Jesus asked “Have you understood all this?” And his disciples answered, “Yes.” I find that just a little hard to believe, don't you? I mean, we go from last week's reading, where Jesus took the time to explain one parable, in detail, just so everyone knew precisely what he meant by sowing and seeds and ground... and here we are with five short, rapid-fire parables, and everybody understands completely.

I guess I'd have an easier time believing that everyone understood everything Jesus was saying here if it weren't for the pages and pages of scholarly commentary on different aspects of these parables. I try to resist that kind of thing, because if we understand parables as tales told in the moment to a specific group of individuals for the purpose of making a point, then dissecting each word at length misses the point. But I digress.

You may have noticed that our readings from the Lectionary, especially when it comes to the Gospel, sometimes tend to jump around a bit, skipping verses here and there. In this case, I think we miss something ery important in the missing verses. We don't see to whm and where Jesus is saying these things. What I mean is this: Jesus speaks of mustard seeds and yeast to the crowd in general. As far as we know, he's still on that boat just off the lakeshore where he told the Parable of the Sower. He goes into a house with his disciples and speaks of hidden treasures, found pearls, and rejected fish to his them alone. It is Jesus' disciples, not the crowd at large, who Jesus asks, “Do you understand?”

Good thing, too, because what Jesus said to the crowd about yeast and seeds might have taken them a minute to digest.

Yeah, mustard seeds are teensy, but they sure do grow up big; and it doesn't take a lot of yeast to make bread rise... but wait a minute!
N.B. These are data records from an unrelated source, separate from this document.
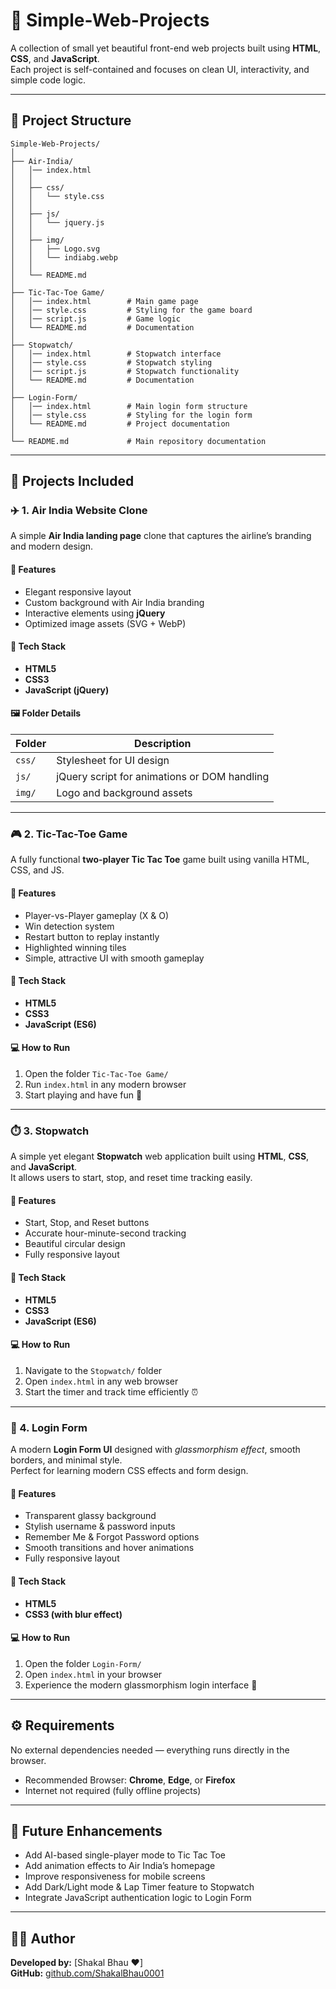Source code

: # 🛫 Simple-Web-Projects

A collection of small yet beautiful front-end web projects built using **HTML**, **CSS**, and **JavaScript**.  
Each project is self-contained and focuses on clean UI, interactivity, and simple code logic.

---

## 📁 Project Structure
```
Simple-Web-Projects/
│
├── Air-India/
│   │── index.html
│   │
│   ├── css/
│   │   └── style.css
│   │
│   ├── js/
│   │   └── jquery.js
│   │
│   ├── img/
│   │   ├── Logo.svg
│   │   └── indiabg.webp
│   │
│   └── README.md
│
├── Tic-Tac-Toe Game/
│   │── index.html        # Main game page
│   │── style.css         # Styling for the game board
│   │── script.js         # Game logic
│   └── README.md         # Documentation
│
├── Stopwatch/
│   │── index.html        # Stopwatch interface
│   │── style.css         # Stopwatch styling
│   │── script.js         # Stopwatch functionality
│   └── README.md         # Documentation
│
├── Login-Form/
│   │── index.html        # Main login form structure
│   │── style.css         # Styling for the login form
│   └── README.md         # Project documentation
│
└── README.md             # Main repository documentation
```

---

## 🧩 Projects Included

### ✈️ 1. Air India Website Clone
A simple **Air India landing page** clone that captures the airline’s branding and modern design.

#### 🔹 Features
- Elegant responsive layout  
- Custom background with Air India branding  
- Interactive elements using **jQuery**  
- Optimized image assets (SVG + WebP)

#### 🧱 Tech Stack
- **HTML5**
- **CSS3**
- **JavaScript (jQuery)**

#### 🖼️ Folder Details
| Folder | Description |
|---------|--------------|
| `css/`  | Stylesheet for UI design |
| `js/`   | jQuery script for animations or DOM handling |
| `img/`  | Logo and background assets |

---

### 🎮 2. Tic-Tac-Toe Game
A fully functional **two-player Tic Tac Toe** game built using vanilla HTML, CSS, and JS.

#### 🔹 Features
- Player-vs-Player gameplay (X & O)  
- Win detection system  
- Restart button to replay instantly  
- Highlighted winning tiles  
- Simple, attractive UI with smooth gameplay

#### 🧱 Tech Stack
- **HTML5**
- **CSS3**
- **JavaScript (ES6)**

#### 💻 How to Run
1. Open the folder `Tic-Tac-Toe Game/`
2. Run `index.html` in any modern browser
3. Start playing and have fun 🎉

---

### ⏱️ 3. Stopwatch
A simple yet elegant **Stopwatch** web application built using **HTML**, **CSS**, and **JavaScript**.  
It allows users to start, stop, and reset time tracking easily.

#### 🔹 Features
- Start, Stop, and Reset buttons  
- Accurate hour-minute-second tracking  
- Beautiful circular design  
- Fully responsive layout  

#### 🧱 Tech Stack
- **HTML5**
- **CSS3**
- **JavaScript (ES6)**

#### 💻 How to Run
1. Navigate to the `Stopwatch/` folder  
2. Open `index.html` in any web browser  
3. Start the timer and track time efficiently ⏰

---

### 🔐 4. Login Form
A modern **Login Form UI** designed with *glassmorphism effect*, smooth borders, and minimal style.  
Perfect for learning modern CSS effects and form design.

#### 🔹 Features
- Transparent glassy background  
- Stylish username & password inputs  
- Remember Me & Forgot Password options  
- Smooth transitions and hover animations  
- Fully responsive layout  

#### 🧱 Tech Stack
- **HTML5**
- **CSS3 (with blur effect)**

#### 💻 How to Run
1. Open the folder `Login-Form/`
2. Open `index.html` in your browser  
3. Experience the modern glassmorphism login interface 💎

---

## ⚙️ Requirements
No external dependencies needed — everything runs directly in the browser.

- Recommended Browser: **Chrome**, **Edge**, or **Firefox**
- Internet not required (fully offline projects)

---

## 🌟 Future Enhancements
- Add AI-based single-player mode to Tic Tac Toe  
- Add animation effects to Air India’s homepage  
- Improve responsiveness for mobile screens
- Add Dark/Light mode & Lap Timer feature to Stopwatch
- Integrate JavaScript authentication logic to Login Form

---

## 🧑‍💻 Author
**Developed by:** [Shakal Bhau ❤️]  
**GitHub:** [github.com/ShakalBhau0001](https://github.com/ShakalBhau0001)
Why on earth, with so many possible metaphors available to Jesus, would he pick those? I mean, for just one example, Jesus and his listeners would have been familiar with the pomegranate. Pomegranate seeds are small, but the trees get big enough for birds to nest.

But no, Jesus specifically chose mustard seeds and yeast. Was he trying to offend the crowd?


Mustard for the first-century Judeans wasn't the wonderful condiment we know today. It was a pungent, pervasive weed. And in proposing that someone intentionally sowed a mustard seed, not only was Jesus suggesting that someone planted a weed in their own field, on purpose, he was in effect advocating an act that was, at the very least, problematic to the faithful Jew. Richard Swanson says, “Living a Jewish life means living a life that witnesses to the stable and orderly love of God in all things. Planting a weed that was a symbol of wild disorder was judged to be an unnecessary compromise of the basic principles of a Jewish life.”

Furthermore, yeast, or leaven, was seen as a symbol of things unclean and corrupting. The Old Testament is filled with these kinds of references, and the New Testament repeats this view of leaven as a metaphor for moral corruption – the one rotten apple in the barrel – as well.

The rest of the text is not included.